TfR1 is ubiquitously expressed in the human body,16 while TfR2 is dominantly expressed in specific organs including the liver.26 TfR1 has a high affinity with transferrin27 and its expression is regulated by the iron-responsive element (IRE) in the 3′-untranslated regions of mRNAs.16 In the NAFLD patients, the TfR1 level increased significantly as the stage progressed. Since ROS stabilize TfR1 mRNA via activation of iron regulatory proteins that interact with IRE,16 hepatic oxidative stress should upregulate TfR1 in NAFLD.

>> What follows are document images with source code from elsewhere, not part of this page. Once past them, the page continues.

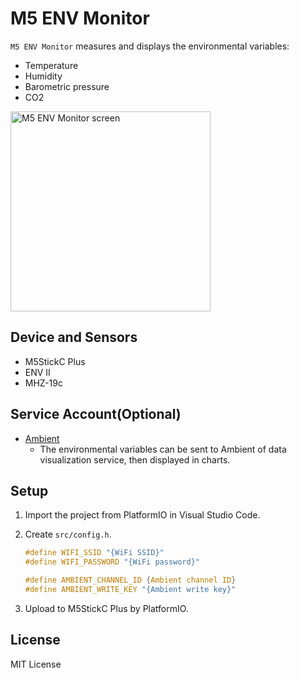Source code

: # M5 ENV Monitor

`M5 ENV Monitor` measures and displays the environmental variables:

- Temperature
- Humidity
- Barometric pressure
- CO2

<img src="https://shoarai.com/blog/wp-content/uploads/2021/10/M5EnvMonitor-scaled.jpg" width="320px" alt="M5 ENV Monitor screen">

## Device and Sensors

- M5StickC Plus
- ENV II
- MHZ-19c

## Service Account(Optional)

- [Ambient](https://ambidata.io/)
  - The environmental variables can be sent to Ambient of data visualization service, then displayed in charts.

## Setup

1. Import the project from PlatformIO in Visual Studio Code.

2. Create `src/config.h`.

    ```cpp:src/config.h
    #define WIFI_SSID "{WiFi SSID}"
    #define WIFI_PASSWORD "{WiFi password}"

    #define AMBIENT_CHANNEL_ID {Ambient channel ID}
    #define AMBIENT_WRITE_KEY "{Ambient write key}"
    ```

3. Upload to M5StickC Plus by PlatformIO.

## License

MIT License
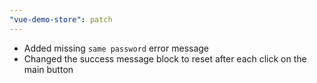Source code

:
 ```yaml
---
"vue-demo-store": patch
---
```


- Added missing `same password` error message
- Changed the success message block to reset after each click on the main button
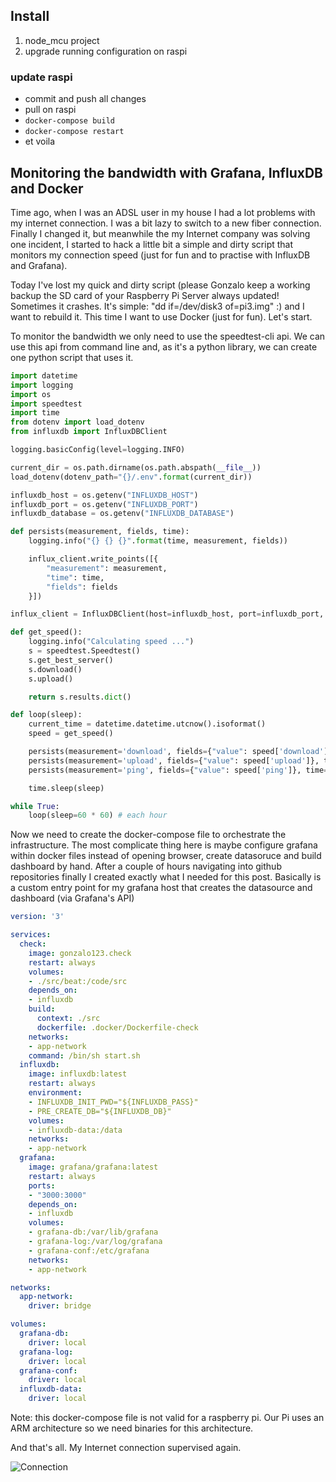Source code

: ## Install 
1. node_mcu project 
2. upgrade running configuration on raspi

### update raspi
- commit and push all changes
- pull on raspi
- `docker-compose build`
- `docker-compose restart`
- et voila

## Monitoring the bandwidth with Grafana, InfluxDB and Docker

Time ago, when I was an ADSL user in my house I had a lot problems with my internet connection. I was a bit lazy to switch to a new fiber connection. Finally I changed it, but meanwhile the my Internet company was solving one incident, I started to hack a little bit a simple and dirty script that monitors my connection speed (just for fun and to practise with InfluxDB and Grafana).

Today I've lost my quick and dirty script (please Gonzalo keep a working backup the SD card of your Raspberry Pi Server always updated! Sometimes it crashes. It's simple: "dd if=/dev/disk3 of=pi3.img" :) and I want to rebuild it. This time I want to use Docker (just for fun). Let's start.

To monitor the bandwidth we only need to use the speedtest-cli api. We can use this api from command line and, as it's a python library, we can create one python script that uses it.

```python
import datetime
import logging
import os
import speedtest
import time
from dotenv import load_dotenv
from influxdb import InfluxDBClient

logging.basicConfig(level=logging.INFO)

current_dir = os.path.dirname(os.path.abspath(__file__))
load_dotenv(dotenv_path="{}/.env".format(current_dir))

influxdb_host = os.getenv("INFLUXDB_HOST")
influxdb_port = os.getenv("INFLUXDB_PORT")
influxdb_database = os.getenv("INFLUXDB_DATABASE")

def persists(measurement, fields, time):
    logging.info("{} {} {}".format(time, measurement, fields))

    influx_client.write_points([{
        "measurement": measurement,
        "time": time,
        "fields": fields
    }])

influx_client = InfluxDBClient(host=influxdb_host, port=influxdb_port, database=influxdb_database)

def get_speed():
    logging.info("Calculating speed ...")
    s = speedtest.Speedtest()
    s.get_best_server()
    s.download()
    s.upload()

    return s.results.dict()

def loop(sleep):
    current_time = datetime.datetime.utcnow().isoformat()
    speed = get_speed()

    persists(measurement='download', fields={"value": speed['download']}, time=current_time)
    persists(measurement='upload', fields={"value": speed['upload']}, time=current_time)
    persists(measurement='ping', fields={"value": speed['ping']}, time=current_time)

    time.sleep(sleep)

while True:
    loop(sleep=60 * 60) # each hour
```

Now we need to create the docker-compose file to orchestrate the infrastructure. The most complicate thing here is maybe configure grafana within docker files instead of opening browser, create datasoruce and build dashboard by hand. After a couple of hours navigating into github repositories finally I created exactly what I needed for this post. Basically is a custom entry point for my grafana host that creates the datasource and dashboard (via Grafana's API)

```yml
version: '3'

services:
  check:
    image: gonzalo123.check
    restart: always
    volumes:
    - ./src/beat:/code/src
    depends_on:
    - influxdb
    build:
      context: ./src
      dockerfile: .docker/Dockerfile-check
    networks:
    - app-network
    command: /bin/sh start.sh
  influxdb:
    image: influxdb:latest
    restart: always
    environment:
    - INFLUXDB_INIT_PWD="${INFLUXDB_PASS}"
    - PRE_CREATE_DB="${INFLUXDB_DB}"
    volumes:
    - influxdb-data:/data
    networks:
    - app-network
  grafana:
    image: grafana/grafana:latest
    restart: always
    ports:
    - "3000:3000"
    depends_on:
    - influxdb
    volumes:
    - grafana-db:/var/lib/grafana
    - grafana-log:/var/log/grafana
    - grafana-conf:/etc/grafana
    networks:
    - app-network

networks:
  app-network:
    driver: bridge

volumes:
  grafana-db:
    driver: local
  grafana-log:
    driver: local
  grafana-conf:
    driver: local
  influxdb-data:
    driver: local
```
Note: this docker-compose file is not valid for a raspberry pi. Our Pi uses an ARM architecture so we need binaries for this architecture. 

And that's all. My Internet connection supervised again.

![Connection](img/internet.png "Connection")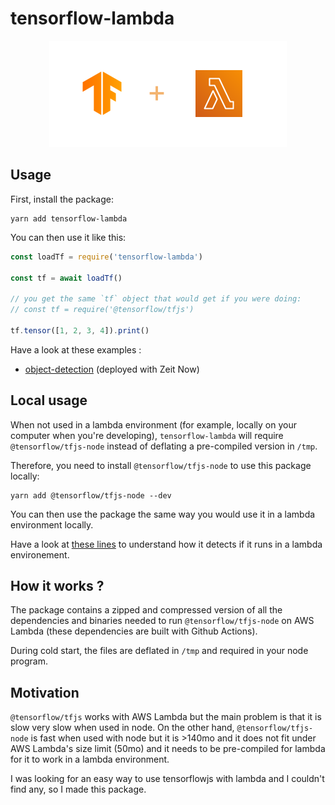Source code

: # tensorflow-lambda

<div align="center">
<img src="logo.png" width="380" />
</div>

## Usage

First, install the package:

```
yarn add tensorflow-lambda
```

You can then use it like this:

```js
const loadTf = require('tensorflow-lambda')

const tf = await loadTf()

// you get the same `tf` object that would get if you were doing:
// const tf = require('@tensorflow/tfjs')

tf.tensor([1, 2, 3, 4]).print()
```

Have a look at these examples :

- [object-detection](https://github.com/sequencework/object-detection) (deployed with Zeit Now)

## Local usage

When not used in a lambda environment (for example, locally on your computer when you're developing), `tensorflow-lambda` will require `@tensorflow/tfjs-node` instead of deflating a pre-compiled version in `/tmp`.

Therefore, you need to install `@tensorflow/tfjs-node` to use this package locally:

```
yarn add @tensorflow/tfjs-node --dev
```

You can then use the package the same way you would use it in a lambda environment locally.

Have a look at [these lines](https://github.com/lucleray/tensorflow-lambda/blob/affcb0e7df497616eab5e898af78edf18f0a0071/index.js#L10-L12) to understand how it detects if it runs in a lambda environement.

## How it works ?

The package contains a zipped and compressed version of all the dependencies and binaries needed to run `@tensorflow/tfjs-node` on AWS Lambda (these dependencies are built with Github Actions).

During cold start, the files are deflated in `/tmp` and required in your node program.

## Motivation

`@tensorflow/tfjs` works with AWS Lambda but the main problem is that it is slow very slow when used in node. On the other hand, `@tensorflow/tfjs-node` is fast when used with node but it is >140mo and it does not fit under AWS Lambda's size limit (50mo) and it needs to be pre-compiled for lambda for it to work in a lambda environment.

I was looking for an easy way to use tensorflowjs with lambda and I couldn't find any, so I made this package.
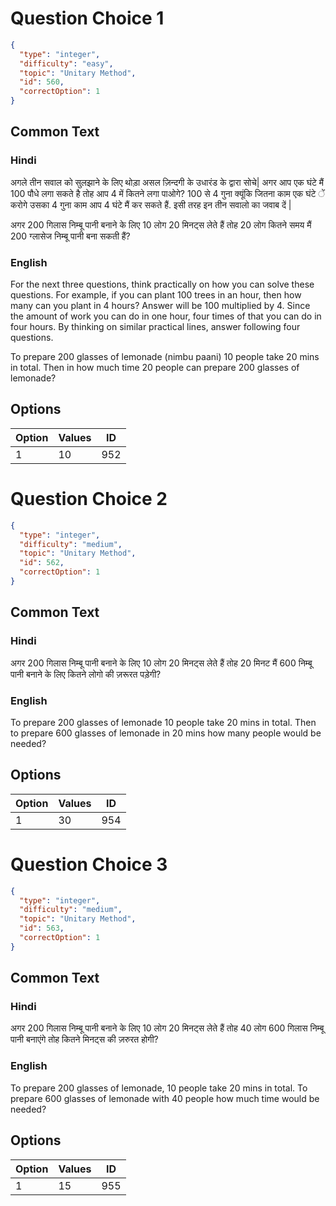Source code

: 
# Question Choice 1
```json
{
  "type": "integer",
  "difficulty": "easy",
  "topic": "Unitary Method",
  "id": 560,
  "correctOption": 1
}
```

## Common Text

### Hindi
अगले तीन सवाल को सुलझाने के लिए थोड़ा असल ज़िन्दगी के उधारंड के द्वारा सोचे| अगर आप एक घंटे मैं 100 पौधे लगा सकते है तोह आप 4 में कितने लगा पाओगे? 100 से 4 गुना क्यूंकि जितना काम एक घंटे ें करोगे उसका 4  गुना काम आप 4 घंटे मैं कर सकते हैं. इसी तरह इन तीन सवालो का जवाब दें | 

अगर 200 गिलास निम्बू पानी बनाने के लिए 
10 लोग 20 मिनट्स लेते हैं 
तोह 20 लोग कितने समय मैं 
200 ग्लासेज निम्बू पानी बना सकती हैं?


### English
For the next three questions, think practically on how you can solve these questions. For example, if you can plant 100 trees in an hour, then how many can you plant in 4 hours? Answer will be 100 multiplied by 4. Since the amount of work you can do in one hour, four times of that you can do in four hours. By thinking on similar practical lines, answer following four questions.

To prepare 200 glasses of lemonade (nimbu paani)
10 people take 20 mins in total.
Then in how much time 20 people
can prepare 200 glasses of lemonade?


## Options
| Option | Values | ID |
|:---|:---|:---:|
| 1 | 10 | 952 |

# Question Choice 2
```json
{
  "type": "integer",
  "difficulty": "medium",
  "topic": "Unitary Method",
  "id": 562,
  "correctOption": 1
}
```

## Common Text

### Hindi
अगर 200 गिलास निम्बू पानी बनाने के लिए 
10 लोग 20 मिनट्स लेते हैं 
तोह 20 मिनट मैं 600 निम्बू पानी बनाने के लिए कितने लोगो की ज़रूरत पड़ेगी?          


### English
To prepare 200 glasses of lemonade
10 people take 20 mins in total.
Then to prepare 600 glasses of lemonade in 20 
mins how many people would be needed?


## Options
| Option | Values | ID |
|:---|:---|:---:|
| 1 | 30 | 954 |

# Question Choice 3
```json
{
  "type": "integer",
  "difficulty": "medium",
  "topic": "Unitary Method",
  "id": 563,
  "correctOption": 1
}
```

## Common Text

### Hindi
 अगर 200 गिलास निम्बू पानी बनाने के लिए 
10 लोग 20 मिनट्स लेते हैं 
तोह 40 लोग 600  गिलास निम्बू पानी बनाएंगे तोह 
कितने मिनट्स की ज़रुरत होगी?   


### English
To prepare 200 glasses of lemonade,
10 people take 20 mins in total.
To prepare 600 glasses of 
lemonade with 40 people
how much time would be needed?


## Options
| Option | Values | ID |
|:---|:---|:---:|
| 1 | 15 | 955 |
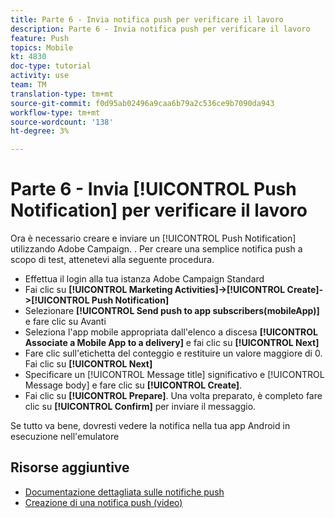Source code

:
 ```yaml
---
title: Parte 6 - Invia notifica push per verificare il lavoro
description: Parte 6 - Invia notifica push per verificare il lavoro
feature: Push
topics: Mobile
kt: 4830
doc-type: tutorial
activity: use
team: TM
translation-type: tm+mt
source-git-commit: f0d95ab02496a9caa6b79a2c536ce9b7090da943
workflow-type: tm+mt
source-wordcount: '138'
ht-degree: 3%

---
```



# Parte 6 - Invia [!UICONTROL Push Notification] per verificare il lavoro

Ora è necessario creare e inviare un [!UICONTROL Push Notification] utilizzando  Adobe Campaign. . Per creare una semplice notifica push a scopo di test, attenetevi alla seguente procedura.

* Effettua il login alla tua istanza  Adobe Campaign Standard
* Fai clic su **[!UICONTROL Marketing Activities]->[!UICONTROL Create]->[!UICONTROL Push Notification]**
* Selezionare **[!UICONTROL Send push to app subscribers(mobileApp)]** e fare clic su Avanti
* Seleziona l&#39;app mobile appropriata dall&#39;elenco a discesa **[!UICONTROL Associate a Mobile App to a delivery]** e fai clic su **[!UICONTROL Next]**
* Fare clic sull&#39;etichetta del conteggio e restituire un valore maggiore di 0. Fai clic su **[!UICONTROL Next]**
* Specificare un [!UICONTROL Message title] significativo e [!UICONTROL Message body] e fare clic su **[!UICONTROL Create]**.
* Fai clic su **[!UICONTROL Prepare]**. Una volta preparato, è completo fare clic su **[!UICONTROL Confirm]** per inviare il messaggio.

Se tutto va bene, dovresti vedere la notifica nella tua app Android in esecuzione nell&#39;emulatore

## Risorse aggiuntive

* [Documentazione dettagliata sulle notifiche push](https://docs.adobe.com/content/help/en/campaign-standard/using/communication-channels/push-notifications/about-push-notifications.html)
* [Creazione di una notifica push (video)](/help/communication-channels/mobile/push-notifications/creating-a-push-notification.md)

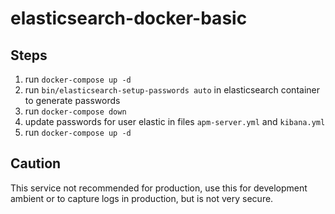 # elasticsearch-docker-basic

## Steps

1. run ```docker-compose up -d```
2. run ```bin/elasticsearch-setup-passwords auto``` in elasticsearch container to generate passwords
3. run ```docker-compose down```
4. update passwords for user elastic in files ```apm-server.yml``` and ```kibana.yml```
5. run ```docker-compose up -d```

## Caution
This service not recommended for production, use this for development ambient or to capture logs in production, but is not very secure.
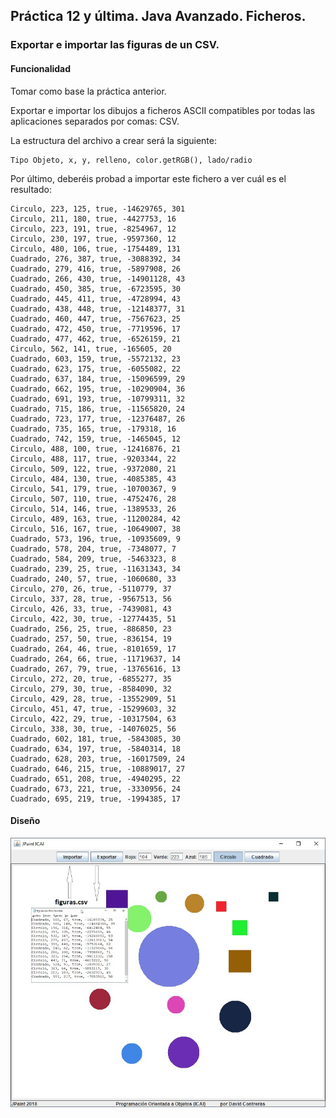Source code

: ## Práctica 12 y última. Java Avanzado. Ficheros.
### Exportar e importar las figuras de un CSV.

#### Funcionalidad

Tomar como base la práctica anterior.

Exportar e importar los dibujos a ficheros ASCII compatibles por todas las aplicaciones separados por comas: CSV.

La estructura del archivo a crear será la siguiente:
```
Tipo Objeto, x, y, relleno, color.getRGB(), lado/radio
```


Por último, deberéis probad a importar este fichero a ver cuál es el resultado:
```
Circulo, 223, 125, true, -14629765, 301
Circulo, 211, 180, true, -4427753, 16
Circulo, 223, 191, true, -8254967, 12
Circulo, 230, 197, true, -9597360, 12
Circulo, 480, 106, true, -1754489, 131
Cuadrado, 276, 387, true, -3088392, 34
Cuadrado, 279, 416, true, -5897908, 26
Cuadrado, 266, 430, true, -14901128, 43
Cuadrado, 450, 385, true, -6723595, 30
Cuadrado, 445, 411, true, -4728994, 43
Cuadrado, 438, 448, true, -12148377, 31
Cuadrado, 460, 447, true, -7567623, 25
Cuadrado, 472, 450, true, -7719596, 17
Cuadrado, 477, 462, true, -6526159, 21
Circulo, 562, 141, true, -165605, 20
Cuadrado, 603, 159, true, -5572132, 23
Cuadrado, 623, 175, true, -6055082, 22
Cuadrado, 637, 184, true, -15096599, 29
Cuadrado, 662, 195, true, -10290904, 36
Cuadrado, 691, 193, true, -10799311, 32
Cuadrado, 715, 186, true, -11565820, 24
Cuadrado, 723, 177, true, -12376487, 26
Cuadrado, 735, 165, true, -179318, 16
Cuadrado, 742, 159, true, -1465045, 12
Circulo, 488, 100, true, -12416876, 21
Circulo, 488, 117, true, -9203344, 22
Circulo, 509, 122, true, -9372080, 21
Circulo, 484, 130, true, -4085385, 43
Circulo, 541, 179, true, -10700367, 9
Circulo, 507, 110, true, -4752476, 28
Circulo, 514, 146, true, -1389533, 26
Circulo, 489, 163, true, -11200284, 42
Circulo, 516, 167, true, -10649007, 38
Cuadrado, 573, 196, true, -10935609, 9
Cuadrado, 578, 204, true, -7348077, 7
Cuadrado, 584, 209, true, -5463323, 8
Cuadrado, 239, 25, true, -11631343, 34
Cuadrado, 240, 57, true, -1060680, 33
Circulo, 270, 26, true, -5110779, 37
Circulo, 337, 28, true, -9567513, 56
Circulo, 426, 33, true, -7439081, 43
Circulo, 422, 30, true, -12774435, 51
Cuadrado, 256, 25, true, -886850, 23
Cuadrado, 257, 50, true, -836154, 19
Cuadrado, 264, 46, true, -8101659, 17
Cuadrado, 264, 66, true, -11719637, 14
Cuadrado, 267, 79, true, -13765616, 13
Circulo, 272, 20, true, -6855277, 35
Circulo, 279, 30, true, -8584090, 32
Circulo, 429, 28, true, -13552909, 51
Circulo, 451, 47, true, -15299603, 32
Circulo, 422, 29, true, -10317504, 63
Circulo, 338, 30, true, -14076025, 56
Cuadrado, 602, 181, true, -5843085, 30
Cuadrado, 634, 197, true, -5840314, 18
Cuadrado, 628, 203, true, -16017509, 24
Cuadrado, 646, 215, true, -10889017, 27
Cuadrado, 651, 208, true, -4940295, 22
Cuadrado, 673, 221, true, -3330956, 24
Cuadrado, 695, 219, true, -1994385, 17
```

#### Diseño 

![alt text](https://raw.githubusercontent.com/DavidContrerasICAI/javaCourseExamples/master/12.dibujoVentanaFicherosTexto/output.jpg)




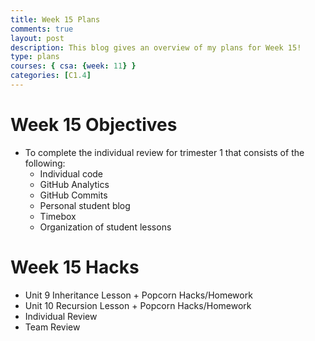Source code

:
 ```yaml
---
title: Week 15 Plans
comments: true
layout: post
description: This blog gives an overview of my plans for Week 15!
type: plans
courses: { csa: {week: 11} }
categories: [C1.4]
---
```


# Week 15 Objectives

- To complete the individual review for trimester 1 that consists of the following:
    - Individual code
    - GitHub Analytics
    - GitHub Commits
    - Personal student blog
    - Timebox
    - Organization of student lessons

# Week 15 Hacks

- Unit 9 Inheritance Lesson + Popcorn Hacks/Homework
- Unit 10 Recursion Lesson + Popcorn Hacks/Homework
- Individual Review
- Team Review
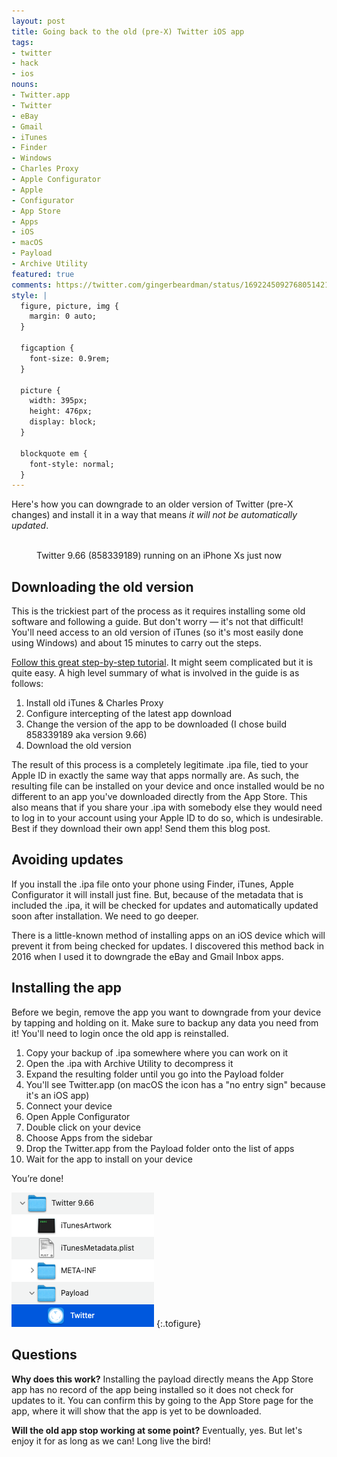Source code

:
 ```yaml
---
layout: post
title: Going back to the old (pre-X) Twitter iOS app
tags:
- twitter
- hack
- ios
nouns:
- Twitter.app
- Twitter
- eBay
- Gmail
- iTunes
- Finder
- Windows
- Charles Proxy
- Apple Configurator
- Apple
- Configurator
- App Store
- Apps
- iOS
- macOS
- Payload
- Archive Utility
featured: true
comments: https://twitter.com/gingerbeardman/status/1692245092768051421
style: |
  figure, picture, img {
    margin: 0 auto;
  }
  
  figcaption {
    font-size: 0.9rem;
  }
  
  picture {
    width: 395px;
    height: 476px;
    display: block;
  }
  
  blockquote em {
    font-style: normal;
  }
---
```


Here's how you can downgrade to an older version of Twitter (pre-X changes) and install it in a way that means _it will not be automatically updated_.

<figure class="img-with-caption">
<picture>
  <source srcset="https://cdn.gingerbeardman.com/images/posts/twitter-old-installed.avif" type="image/avif">
  <source srcset="https://cdn.gingerbeardman.com/images/posts/twitter-old-installed.webp" type="image/webp">
  <img src="https://cdn.gingerbeardman.com/images/posts/twitter-old-installed.png" alt="" title="" loading="lazy">
</picture>
<figcaption class="caption">Twitter 9.66 (858339189) running on an iPhone Xs just now</figcaption></figure>

## Downloading the old version

This is the trickiest part of the process as it requires installing some old software and following a guide. But don't worry — it's not that difficult! You'll need access to an old version of iTunes (so it's most easily done using Windows) and about 15 minutes to carry out the steps.

[Follow this great step-by-step tutorial](https://github.com/qnblackcat/How-to-Downgrade-apps-on-AppStore-with-iTunes-and-Charles-Proxy). It might seem complicated but it is quite easy. A high level summary of what is involved in the guide is as follows:

1. Install old iTunes & Charles Proxy
2. Configure intercepting of the latest app download
3. Change the version of the app to be downloaded (I chose build 858339189 aka version 9.66)
4. Download the old version

The result of this process is a completely legitimate .ipa file, tied to your Apple ID in exactly the same way that apps normally are. As such, the resulting file can be installed on your device and once installed would be no different to an app you've downloaded directly from the App Store. This also means that if you share your .ipa with somebody else they would need to log in to your account using your Apple ID to do so, which is undesirable. Best if they download their own app! Send them this blog post.

## Avoiding updates

If you install the .ipa file onto your phone using Finder, iTunes, Apple Configurator it will install just fine. But, because of the metadata that is included the .ipa, it will be checked for updates and automatically updated soon after installation. We need to go deeper.

There is a little-known method of installing apps on an iOS device which will prevent it from being checked for updates. I discovered this method back in 2016 when I used it to downgrade the eBay and Gmail Inbox apps.

## Installing the app

Before we begin, remove the app you want to downgrade from your device by tapping and holding on it. Make sure to backup any data you need from it! You'll need to login once the old app is reinstalled.

1. Copy your backup of .ipa somewhere where you can work on it
2. Open the .ipa with Archive Utility to decompress it
3. Expand the resulting folder until you go into the Payload folder
4. You'll see Twitter.app (on macOS the icon has a "no entry sign" because it's an iOS app)
5. Connect your device
6. Open Apple Configurator
7. Double click on your device
8. Choose Apps from the sidebar
9. Drop the Twitter.app from the Payload folder onto the list of apps
10. Wait for the app to install on your device

You’re done!

![PNG](/images/posts/twitter-old-payload.png "Locating the Twitter .ipa Payload")
{:.tofigure}

## Questions 

**Why does this work?**
    Installing the payload directly means the App Store app has no record of the app being installed so it does not check for updates to it. You can confirm this by going to the App Store page for the app, where it will show that the app is yet to be downloaded.

**Will the old app stop working at some point?**
    Eventually, yes. But let's enjoy it for as long as we can! Long live the bird!
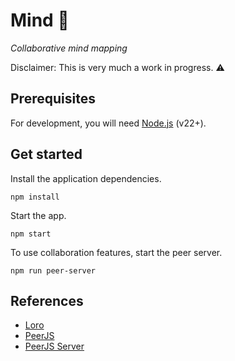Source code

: # Mind 💭

*Collaborative mind mapping*

Disclaimer: This is very much a work in progress. ⚠️

## Prerequisites

For development, you will need [Node.js](https://nodejs.org/) (v22+).

## Get started

Install the application dependencies.

```shell
npm install
```

Start the app.

```shell
npm start
```

To use collaboration features, start the peer server.

```shell
npm run peer-server
```

## References

- [Loro](https://github.com/loro-dev/loro)
- [PeerJS](https://github.com/peers/peerjs)
- [PeerJS Server](https://github.com/peers/peerjs-server)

TfR2 was recently identified as a novel transferrin receptor,26 although the expression mechanisms have not been fully determined.28 Similarly, neither the physiological nor pathological role of TfR2 in the liver has been documented. The expression level of TfR2 was higher in NAFLD patients than controls. At present, the association between the level of TfR2 and the pathogenesis of NAFLD remains unknown. Regardless of the role of TfR2, we have reported that the TfR2 level is significantly correlated with that of PPARα.29 It is of much interest to speculate that PPARα might contribute to the regulation of TfR2, since PPARα may be upregulated in NAFLD by intrinsic PPARα ligands. This hypothesis is under investigation in our institute.

In summary, we investigated the metabolism of fatty acids and iron in the livers of NAFLD patients. Steatosis-related metabolism is attenuated as the disease progresses, whereas iron load-related metabolism is exacerbated. Based on these findings, we hypothesize that anti-lipid synthesis should be considered in the early stages and that iron reduction should be considered in the later stages. The former therapies may thus include body weight reduction and insulin-sensitizing drugs, and the latter therapies may include phlebotomy, iron-restriction diets and/or antioxidants.